### YOUR OBJECTIVE
Provide the number of lines in the records that hold the string "wyciągnął", without any other words.

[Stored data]
══════════

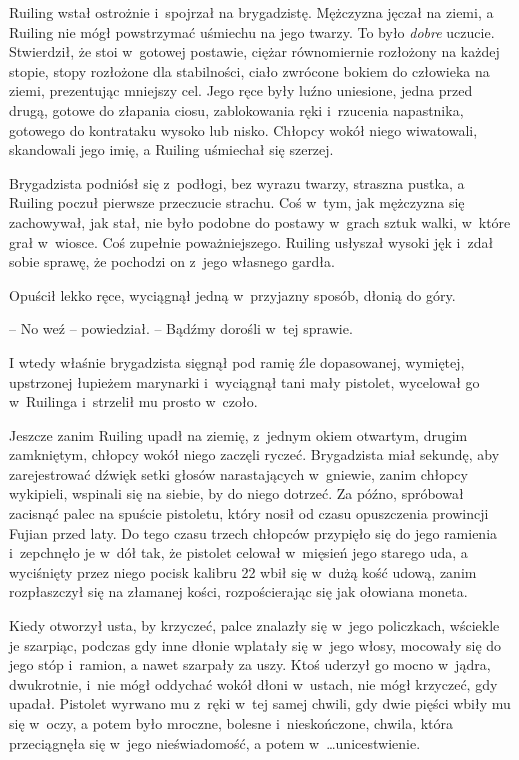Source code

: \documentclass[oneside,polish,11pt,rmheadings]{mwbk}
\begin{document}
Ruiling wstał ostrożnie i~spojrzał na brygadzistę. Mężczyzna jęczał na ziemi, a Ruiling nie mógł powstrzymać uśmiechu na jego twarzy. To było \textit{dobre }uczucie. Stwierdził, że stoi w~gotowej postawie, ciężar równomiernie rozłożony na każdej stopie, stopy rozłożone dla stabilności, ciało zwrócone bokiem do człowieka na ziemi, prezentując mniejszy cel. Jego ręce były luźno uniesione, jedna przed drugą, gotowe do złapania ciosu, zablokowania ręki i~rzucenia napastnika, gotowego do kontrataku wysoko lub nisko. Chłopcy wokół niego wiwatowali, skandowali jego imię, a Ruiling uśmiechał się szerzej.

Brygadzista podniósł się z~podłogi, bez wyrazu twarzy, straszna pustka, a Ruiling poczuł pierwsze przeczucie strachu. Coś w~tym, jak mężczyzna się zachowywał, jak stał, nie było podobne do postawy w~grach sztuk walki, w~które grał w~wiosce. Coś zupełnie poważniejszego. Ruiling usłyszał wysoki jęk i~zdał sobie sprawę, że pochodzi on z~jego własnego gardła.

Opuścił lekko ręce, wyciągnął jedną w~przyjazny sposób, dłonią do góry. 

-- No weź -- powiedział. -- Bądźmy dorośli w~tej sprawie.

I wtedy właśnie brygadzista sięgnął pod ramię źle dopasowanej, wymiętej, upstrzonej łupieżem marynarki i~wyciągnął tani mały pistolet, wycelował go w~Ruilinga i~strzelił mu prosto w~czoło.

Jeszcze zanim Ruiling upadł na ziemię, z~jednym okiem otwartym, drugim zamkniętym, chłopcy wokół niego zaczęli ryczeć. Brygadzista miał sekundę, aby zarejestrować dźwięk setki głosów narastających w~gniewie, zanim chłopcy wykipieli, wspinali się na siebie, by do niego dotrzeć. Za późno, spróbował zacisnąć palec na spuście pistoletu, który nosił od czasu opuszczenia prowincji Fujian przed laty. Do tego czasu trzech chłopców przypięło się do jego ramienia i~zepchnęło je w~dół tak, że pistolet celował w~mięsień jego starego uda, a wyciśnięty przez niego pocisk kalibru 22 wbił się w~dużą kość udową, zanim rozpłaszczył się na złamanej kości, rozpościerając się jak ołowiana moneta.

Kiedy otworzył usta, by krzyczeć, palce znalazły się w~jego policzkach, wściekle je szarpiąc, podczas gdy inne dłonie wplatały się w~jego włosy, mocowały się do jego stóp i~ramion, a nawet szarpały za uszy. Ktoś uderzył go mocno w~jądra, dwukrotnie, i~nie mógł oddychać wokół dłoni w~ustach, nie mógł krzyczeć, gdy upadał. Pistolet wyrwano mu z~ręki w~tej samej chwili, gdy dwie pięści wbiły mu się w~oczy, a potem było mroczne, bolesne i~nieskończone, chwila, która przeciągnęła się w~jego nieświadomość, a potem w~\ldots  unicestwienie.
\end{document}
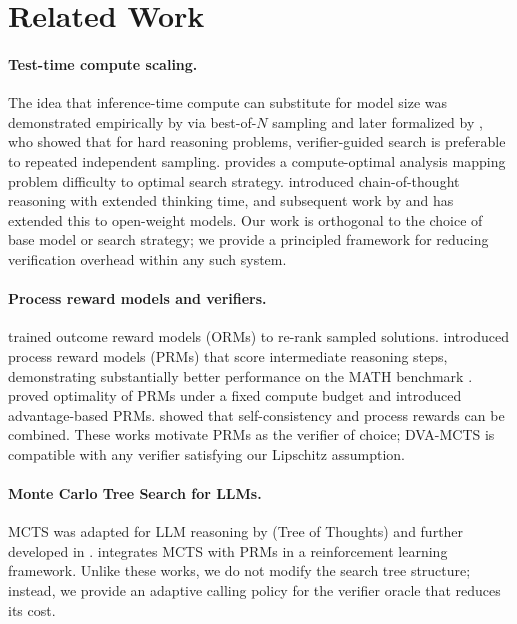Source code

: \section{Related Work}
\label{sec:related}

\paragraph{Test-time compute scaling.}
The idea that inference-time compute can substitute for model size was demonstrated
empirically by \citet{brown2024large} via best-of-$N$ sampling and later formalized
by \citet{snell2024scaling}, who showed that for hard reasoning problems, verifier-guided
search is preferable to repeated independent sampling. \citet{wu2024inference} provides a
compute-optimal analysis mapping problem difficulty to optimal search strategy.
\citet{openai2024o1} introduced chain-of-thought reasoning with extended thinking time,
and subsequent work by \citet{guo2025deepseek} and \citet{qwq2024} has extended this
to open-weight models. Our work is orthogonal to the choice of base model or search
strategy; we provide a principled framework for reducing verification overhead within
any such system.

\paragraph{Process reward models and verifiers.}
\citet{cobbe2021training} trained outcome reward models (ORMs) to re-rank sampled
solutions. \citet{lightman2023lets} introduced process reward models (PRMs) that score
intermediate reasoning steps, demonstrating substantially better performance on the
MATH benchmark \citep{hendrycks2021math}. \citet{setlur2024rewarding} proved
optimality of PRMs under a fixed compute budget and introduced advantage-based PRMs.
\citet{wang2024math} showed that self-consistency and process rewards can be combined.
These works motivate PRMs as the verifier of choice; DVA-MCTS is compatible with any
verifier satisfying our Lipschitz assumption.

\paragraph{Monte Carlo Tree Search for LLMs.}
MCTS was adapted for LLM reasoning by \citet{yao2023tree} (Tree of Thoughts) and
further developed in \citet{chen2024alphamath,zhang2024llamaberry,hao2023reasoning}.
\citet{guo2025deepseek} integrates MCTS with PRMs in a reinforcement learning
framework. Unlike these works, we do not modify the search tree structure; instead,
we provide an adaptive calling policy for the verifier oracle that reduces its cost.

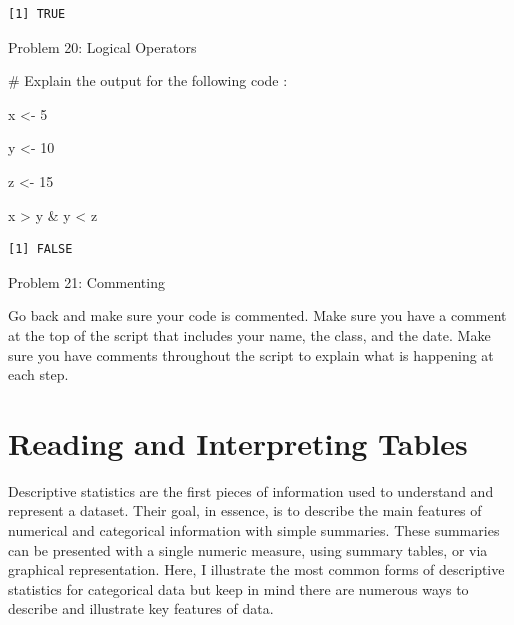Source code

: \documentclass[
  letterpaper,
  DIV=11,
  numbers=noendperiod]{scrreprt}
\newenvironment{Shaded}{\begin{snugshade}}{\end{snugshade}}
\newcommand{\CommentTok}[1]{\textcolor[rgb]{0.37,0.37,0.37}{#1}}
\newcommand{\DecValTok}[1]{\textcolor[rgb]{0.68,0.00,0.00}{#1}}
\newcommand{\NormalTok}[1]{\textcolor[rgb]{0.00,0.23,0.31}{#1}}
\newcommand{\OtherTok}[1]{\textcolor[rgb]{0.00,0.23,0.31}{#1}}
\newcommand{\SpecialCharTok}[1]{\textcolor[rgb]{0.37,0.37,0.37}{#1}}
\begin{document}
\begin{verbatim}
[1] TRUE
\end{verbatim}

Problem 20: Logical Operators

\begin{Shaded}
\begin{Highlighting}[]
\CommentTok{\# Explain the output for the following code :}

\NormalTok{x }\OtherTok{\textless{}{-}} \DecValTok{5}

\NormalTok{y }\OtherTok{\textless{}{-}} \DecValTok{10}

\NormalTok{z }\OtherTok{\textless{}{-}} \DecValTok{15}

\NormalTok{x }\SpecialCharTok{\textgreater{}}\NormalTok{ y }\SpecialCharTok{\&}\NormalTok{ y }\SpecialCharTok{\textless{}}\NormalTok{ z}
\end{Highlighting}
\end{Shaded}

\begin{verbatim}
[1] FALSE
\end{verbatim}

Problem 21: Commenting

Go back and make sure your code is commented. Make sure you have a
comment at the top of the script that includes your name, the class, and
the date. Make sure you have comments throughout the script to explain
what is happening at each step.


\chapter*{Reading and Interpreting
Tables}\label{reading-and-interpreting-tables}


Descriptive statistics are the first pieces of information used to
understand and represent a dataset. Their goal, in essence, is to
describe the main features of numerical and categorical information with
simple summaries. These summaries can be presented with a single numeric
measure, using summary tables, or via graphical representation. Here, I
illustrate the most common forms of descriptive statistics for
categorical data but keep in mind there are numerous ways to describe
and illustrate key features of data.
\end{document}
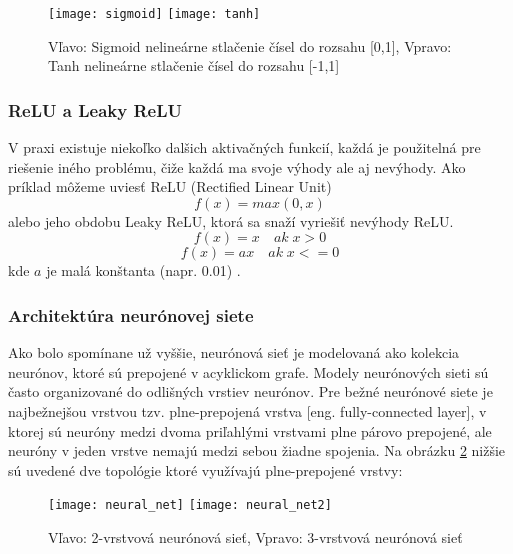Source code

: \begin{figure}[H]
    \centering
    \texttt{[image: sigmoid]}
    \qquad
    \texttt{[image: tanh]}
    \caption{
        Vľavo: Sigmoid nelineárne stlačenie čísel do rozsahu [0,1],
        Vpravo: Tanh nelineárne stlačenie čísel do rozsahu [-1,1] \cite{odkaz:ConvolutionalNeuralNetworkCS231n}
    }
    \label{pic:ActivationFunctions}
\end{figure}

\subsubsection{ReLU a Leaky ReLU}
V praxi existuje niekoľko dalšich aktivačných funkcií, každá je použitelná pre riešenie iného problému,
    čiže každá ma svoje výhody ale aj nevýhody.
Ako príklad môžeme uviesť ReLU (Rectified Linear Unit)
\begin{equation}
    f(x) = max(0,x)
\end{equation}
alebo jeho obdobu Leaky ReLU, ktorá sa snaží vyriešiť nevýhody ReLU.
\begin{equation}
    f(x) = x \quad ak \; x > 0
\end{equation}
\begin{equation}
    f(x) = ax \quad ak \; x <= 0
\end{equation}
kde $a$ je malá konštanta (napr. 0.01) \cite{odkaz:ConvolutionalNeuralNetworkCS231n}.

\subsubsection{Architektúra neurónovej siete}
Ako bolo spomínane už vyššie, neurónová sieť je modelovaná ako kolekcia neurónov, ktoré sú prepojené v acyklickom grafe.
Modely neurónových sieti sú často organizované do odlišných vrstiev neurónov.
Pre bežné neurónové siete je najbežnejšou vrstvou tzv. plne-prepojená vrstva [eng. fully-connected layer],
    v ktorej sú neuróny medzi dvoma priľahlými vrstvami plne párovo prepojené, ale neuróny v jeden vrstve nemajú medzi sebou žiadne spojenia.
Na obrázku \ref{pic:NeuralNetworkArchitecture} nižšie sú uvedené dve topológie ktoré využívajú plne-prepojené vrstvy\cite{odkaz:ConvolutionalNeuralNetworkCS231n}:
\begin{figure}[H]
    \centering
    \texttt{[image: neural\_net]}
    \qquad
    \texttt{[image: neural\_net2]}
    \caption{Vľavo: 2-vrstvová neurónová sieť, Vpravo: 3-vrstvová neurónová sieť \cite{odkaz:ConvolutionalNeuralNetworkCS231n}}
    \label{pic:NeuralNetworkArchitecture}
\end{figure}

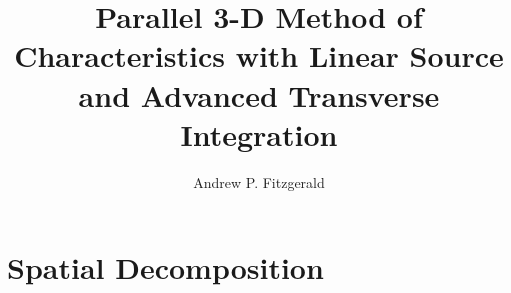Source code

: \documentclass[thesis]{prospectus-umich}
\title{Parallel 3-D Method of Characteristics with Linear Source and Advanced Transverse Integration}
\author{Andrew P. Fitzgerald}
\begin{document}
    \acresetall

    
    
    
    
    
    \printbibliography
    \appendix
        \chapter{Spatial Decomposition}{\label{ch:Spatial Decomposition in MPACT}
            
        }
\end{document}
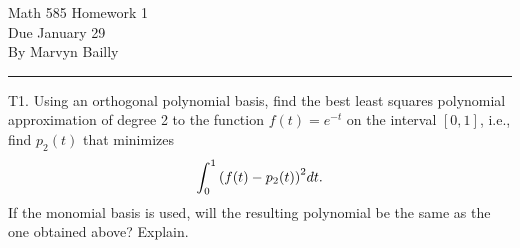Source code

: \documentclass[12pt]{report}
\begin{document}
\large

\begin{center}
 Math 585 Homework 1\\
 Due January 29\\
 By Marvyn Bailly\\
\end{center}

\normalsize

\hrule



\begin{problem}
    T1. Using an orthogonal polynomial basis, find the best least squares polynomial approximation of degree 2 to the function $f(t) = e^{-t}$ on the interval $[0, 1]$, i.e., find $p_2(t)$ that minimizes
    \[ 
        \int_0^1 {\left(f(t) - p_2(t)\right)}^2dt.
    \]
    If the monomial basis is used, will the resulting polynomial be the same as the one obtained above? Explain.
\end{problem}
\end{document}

══════════

### OUTPUT OF THE EXERCISE
2